Some Background

The following topics cover some concepts (at a high level) that should be first understood if you’re curious about where ACE comes from or the bigger picture of how ACE is meant to be used.

I gave a talk on the development of the tool at BSides Cincinnati in 2015 which covers these topics in detail. You can watch his presentation here:

Driving Behavior

The metric this tool attempts to drive is called time to disposition, or, how long does it take to figure out you’re wasting your time? Most people would phrase this as how long does it take to work an alert? but I’ve taken a different approach to how we look at alerts.

Generally, analysts tend to open up whatever alert they’re looking at and try to figure out if it’s “bad” or not. And by “bad”, they usually mean “Is this an attack?”, or, “Is this something I need to worry about?”

Over the years as an analyst, I came to realize that most of the alerts I worked ended up being dispositioned as false positive, with the following definition of what a false postive actually is.

False Positive - An alert you’re not going to respond to.

I think many people define a false positive more in terms of mismatching something, such as a network-based packet alert that pattern matched something, but that pattern matched something it wasn’t intended to match. This is obvious. But I would expand that definition even further. For example, suppose you get an alert from your IDS that a remote MySQL exploit was attempted against a server you protect, but that server does not run MySQL. How would you disposition the alert? It was an attack for sure, but it doesn’t matter if the target of the attack is not running the software the attack is meant to exploit. It would matter even less if you didn’t run MySQL at all. (Note that I would consider the intelligence gained from the attack as another matter entirely and not the focus of this topic.)
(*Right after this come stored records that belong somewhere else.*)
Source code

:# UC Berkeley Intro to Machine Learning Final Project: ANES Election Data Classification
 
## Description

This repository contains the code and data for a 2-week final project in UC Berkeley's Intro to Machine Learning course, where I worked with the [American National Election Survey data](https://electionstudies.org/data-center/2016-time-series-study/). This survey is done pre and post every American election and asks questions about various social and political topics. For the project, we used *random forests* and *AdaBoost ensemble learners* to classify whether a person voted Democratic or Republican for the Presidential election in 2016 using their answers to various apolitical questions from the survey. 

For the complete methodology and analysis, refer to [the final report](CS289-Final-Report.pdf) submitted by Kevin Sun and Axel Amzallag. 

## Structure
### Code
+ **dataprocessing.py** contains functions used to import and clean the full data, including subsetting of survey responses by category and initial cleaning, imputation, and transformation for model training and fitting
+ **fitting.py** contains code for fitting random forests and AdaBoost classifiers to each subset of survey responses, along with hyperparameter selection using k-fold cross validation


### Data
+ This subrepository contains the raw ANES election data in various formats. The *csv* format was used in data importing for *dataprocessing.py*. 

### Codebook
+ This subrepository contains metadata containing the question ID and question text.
So when I applied that definition of what a false positive is, I found that almost all of the alerts I worked ended up being false positive. In my presentation at the Cincinnati b-sides, I even stated that 99% of alerts are false positive.

For the sake of argument here, we assume this is the case. This changes how alerts are analyzed. If 99% of them are false positive, then what is the chance that what is being analyzed is something to worry about? So rather than answer the question “Is this bad?” we answer the question “Am I wasting my time?” because 99% of the time that’s exactly what is happening!
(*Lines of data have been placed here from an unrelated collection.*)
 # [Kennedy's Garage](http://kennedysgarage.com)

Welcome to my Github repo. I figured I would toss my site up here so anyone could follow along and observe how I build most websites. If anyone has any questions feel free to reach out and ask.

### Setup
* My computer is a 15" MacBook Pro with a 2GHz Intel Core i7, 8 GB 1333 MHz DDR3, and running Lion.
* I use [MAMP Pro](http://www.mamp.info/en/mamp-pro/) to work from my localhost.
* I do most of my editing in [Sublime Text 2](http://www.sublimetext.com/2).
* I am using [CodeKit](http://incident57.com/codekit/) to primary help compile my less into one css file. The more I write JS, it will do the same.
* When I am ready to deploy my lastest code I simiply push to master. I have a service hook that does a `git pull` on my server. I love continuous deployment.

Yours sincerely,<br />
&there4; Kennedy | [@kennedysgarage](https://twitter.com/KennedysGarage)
This idea gets some resistance. I’ve seen many security organizations take the approach of always attempting to minimize the number of false positives their tools are generating, (rightfully) thinking their analysts waste their time working them, and thus the only alerts that should be generated are the true positive alerts that are accurately identifying an attack.

I disagree with that and here is why.

Algorithms and Metrics

An analyst can work a certain number of alerts in a given day. How large that number is depends on a number of factors such as

  • how skilled they are.
  • how good their tools are.
  • how focused they are.
  • how much analysis paralysis has set in (aka alert burn-out.)
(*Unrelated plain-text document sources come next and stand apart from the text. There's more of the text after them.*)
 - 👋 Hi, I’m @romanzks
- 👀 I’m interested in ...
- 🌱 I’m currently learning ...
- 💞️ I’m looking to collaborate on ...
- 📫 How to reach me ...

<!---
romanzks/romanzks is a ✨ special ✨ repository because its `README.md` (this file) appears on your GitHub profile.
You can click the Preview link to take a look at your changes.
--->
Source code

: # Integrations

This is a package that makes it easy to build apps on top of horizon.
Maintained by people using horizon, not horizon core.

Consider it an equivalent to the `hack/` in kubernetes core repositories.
Say we measure the number of alerts the analysts can work in a given day as measurement W.

Now, there are a number of tools deployed that are generating alerts. Say we measure the number of alerts generated in a given day as measurement N. All of the signatures, rules, engines and algorithms they use to generate these alerts gives the network being protected coverage. We define coverage as “this is all the places and things we’re constantly monitoring for evidence of a compromise or attack.” Say we measure this coverage as measurement C.

So now we have tools generating N alerts giving us a coverage of C, with the analysts able to work W of the N alerts.

The metric to drive here is C. The higher the value of C, the more difficult it is for an attacker to have a successful attack without being detected. The issue is that an increase in C usually results in an increase in N, but W stays the same.

The goal is to always be increasing C while keeping N less than or equal to W. In English that would read as “always increasing coverage while keeping the number of alerts manageable.”

This is accomplished by a continuous process of hunting, automation and tuning.

Hunting is how C increases. You look somewhere you were not looking before. This can be literally anything that makes sense: a new snort rule, a new saved search in splunk, a new script that runs that checks some weird system you have. Anything that would generate new alerts to be analyzed by the analysts.

Automation is how the increase to C is actually made permanent. This means running the hunt continuously, forever or until it doesn’t make sense any more. For some tools this is natural, for example, a snort rule always runs after it’s deployed. But you may need to build something to run that splunk search every so often, or to run that script on a cron job as certain times.

Finally, tuning is how to manage the increase in N. This is the action of preventing the tools from generating false positive alerts. This is accomplished in one of two ways:

  • modifying the hunt to avoid the false positives. For example, tweaking the signature to be more specific in the match, or adding additional boolean logic clauses to queries (such as NOT this AND NOT that AND NOT that.)
  • turning off the alert entirely in the case where the hunt is either wrong or not tunable.

At this point, we’re constantly increasing C by following the process of hunting, automating and tuning, keeping the number of alerts N manageable to a team of analysts that can handle W alerts in a given day.

So where does ACE come into play here? It drives the one metric not covered yet: W.

ACE increases the number of alerts an analyst can work in a given day.

The higher the value of W is, the more aggressive a team can get with C. Teams with a low value of W are easily overwhelmed by very small increases to C. Teams with a high value of W can handle large increases to C.

If viewed on a chart over time, the value of N should look more like a sine wave, fluctuating as new hunts are automated and tuning is performed on the old hunts. The value of C should always be rising, even if only gradually.

Finally, it’s worth noting that in this scenario I’m describing the number of false positive alerts is very close to N, because 99% of all alerts are false positive (assuming our definition.) Thus, the effort to reduce false positive alerts is merely a function of the process, and not a goal in itself.